4. См.: А.Зорин. Крым в истории русского самосознания// Новое литературное обозрение. № 31 (3/1998). С. 123-143. Русско-турецкие войны мыслились в рамках «греческого проекта» не просто как территориальные завоевания и не только как своего рода «крестовый поход» по освобождению Царьграда от неверных, но и как обретение Россией своего «юга», своей античности и тем самым - статуса культурной столицы Европы.
При этом в описанном исследователем «крымском дискурсе» постоянно подчеркивается многонациональность новоприобретенных земель.

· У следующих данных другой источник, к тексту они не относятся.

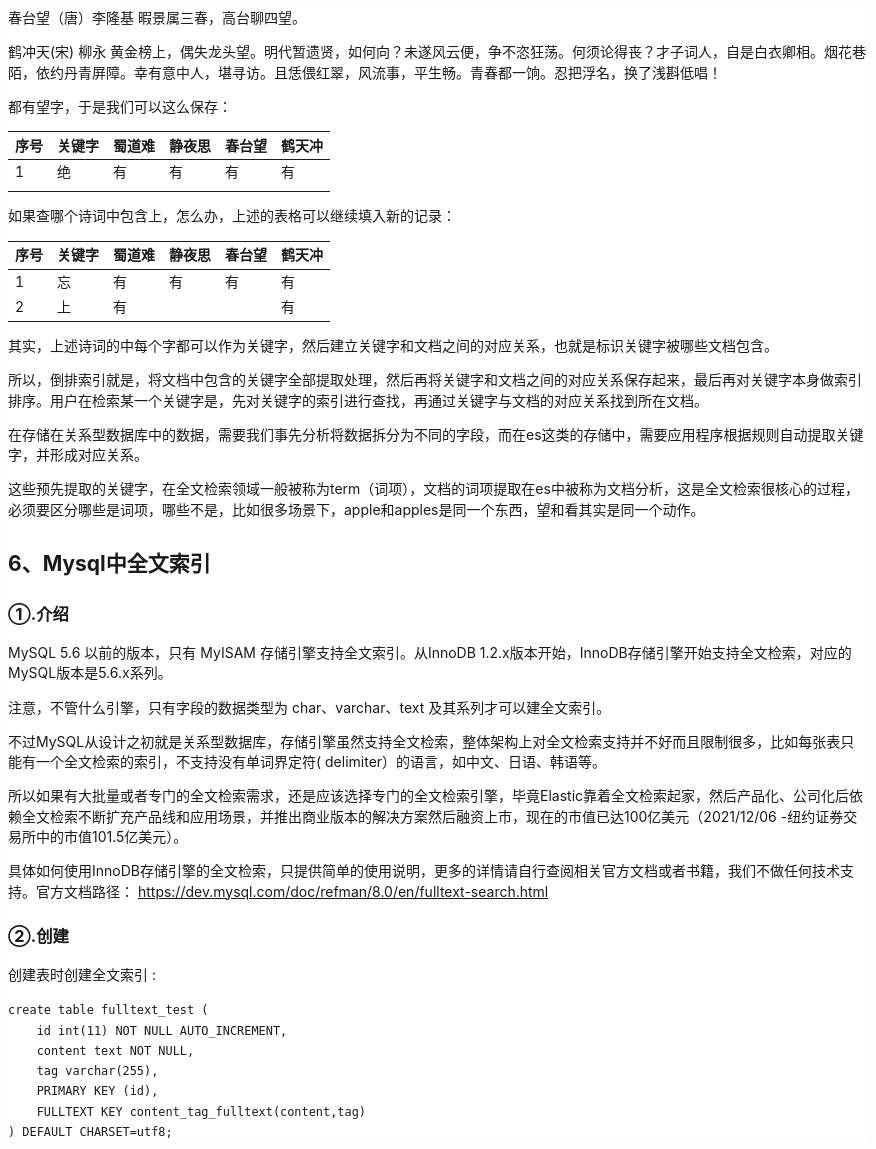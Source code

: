 春台望（唐）李隆基 暇景属三春，高台聊四望。

鹤冲天(宋)  柳永  黄金榜上，偶失龙头望。明代暂遗贤，如何向？未遂风云便，争不恣狂荡。何须论得丧？才子词人，自是白衣卿相。烟花巷陌，依约丹青屏障。幸有意中人，堪寻访。且恁偎红翠，风流事，平生畅。青春都一饷。忍把浮名，换了浅斟低唱！ 

都有望字，于是我们可以这么保存：

| 序号 | 关键字 | 蜀道难 | 静夜思 | 春台望 | 鹤天冲 |
| ---- | ------ | ------ | ------ | ------ | ------ |
| 1    | 绝     | 有     | 有     | 有     | 有     |
|      |        |        |        |        |        |

如果查哪个诗词中包含上，怎么办，上述的表格可以继续填入新的记录：

| 序号 | 关键字 | 蜀道难 | 静夜思 | 春台望 | 鹤天冲 |
| ---- | ------ | ------ | ------ | ------ | ------ |
| 1    | 忘     | 有     | 有     | 有     | 有     |
| 2    | 上     | 有     |        |        | 有     |

其实，上述诗词的中每个字都可以作为关键字，然后建立关键字和文档之间的对应关系，也就是标识关键字被哪些文档包含。 

所以，倒排索引就是，将文档中包含的关键字全部提取处理，然后再将关键字和文档之间的对应关系保存起来，最后再对关键字本身做索引排序。用户在检索某一个关键字是，先对关键字的索引进行查找，再通过关键字与文档的对应关系找到所在文档。 

在存储在关系型数据库中的数据，需要我们事先分析将数据拆分为不同的字段，而在es这类的存储中，需要应用程序根据规则自动提取关键字，并形成对应关系。 

这些预先提取的关键字，在全文检索领域一般被称为term（词项），文档的词项提取在es中被称为文档分析，这是全文检索很核心的过程，必须要区分哪些是词项，哪些不是，比如很多场景下，apple和apples是同一个东西，望和看其实是同一个动作。

## 6、Mysql中全文索引

### ①.介绍

MySQL 5.6 以前的版本，只有 MyISAM 存储引擎支持全文索引。从InnoDB 1.2.x版本开始，InnoDB存储引擎开始支持全文检索，对应的MySQL版本是5.6.x系列。 

注意，不管什么引擎，只有字段的数据类型为 char、varchar、text 及其系列才可以建全文索引。

不过MySQL从设计之初就是关系型数据库，存储引擎虽然支持全文检索，整体架构上对全文检索支持并不好而且限制很多，比如每张表只能有一个全文检索的索引，不支持没有单词界定符( delimiter）的语言，如中文、日语、韩语等。

所以如果有大批量或者专门的全文检索需求，还是应该选择专门的全文检索引擎，毕竟Elastic靠着全文检索起家，然后产品化、公司化后依赖全文检索不断扩充产品线和应用场景，并推出商业版本的解决方案然后融资上市，现在的市值已达100亿美元（2021/12/06 -纽约证券交易所中的市值101.5亿美元）。 

具体如何使用InnoDB存储引擎的全文检索，只提供简单的使用说明，更多的详情请自行查阅相关官方文档或者书籍，我们不做任何技术支持。官方文档路径： https://dev.mysql.com/doc/refman/8.0/en/fulltext-search.html 

### ②.创建

创建表时创建全文索引 :

```mysql
create table fulltext_test ( 
    id int(11) NOT NULL AUTO_INCREMENT, 
    content text NOT NULL, 
    tag varchar(255), 
    PRIMARY KEY (id), 
    FULLTEXT KEY content_tag_fulltext(content,tag) 
) DEFAULT CHARSET=utf8;
```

5. Отметим эту принципиальную двойственность русской культуры по отношению к кавказским горцам, дошедшую до наших дней и связанную как с русскими внутрикультурными механизмами, так и с реальной этнической, культурной и религиозной многосоставностью кавказского культурного ареала (при этом в массовом сознании русских эта реальная сложность до недавнего времени часто игнорировалась или сглаживалась - ср. клише «лица кавказской национальности»).
6. Эта явная проекция стихов из «Мцыри» на пушкинскую поэму отмечена в статье: Ю.М. Лотман. Истоки «толстовского направления» в русской литературе 1830-х годов// Учен. зап. Тарт. гос. ун-та. 1962. Вып. 119. С. 3-77.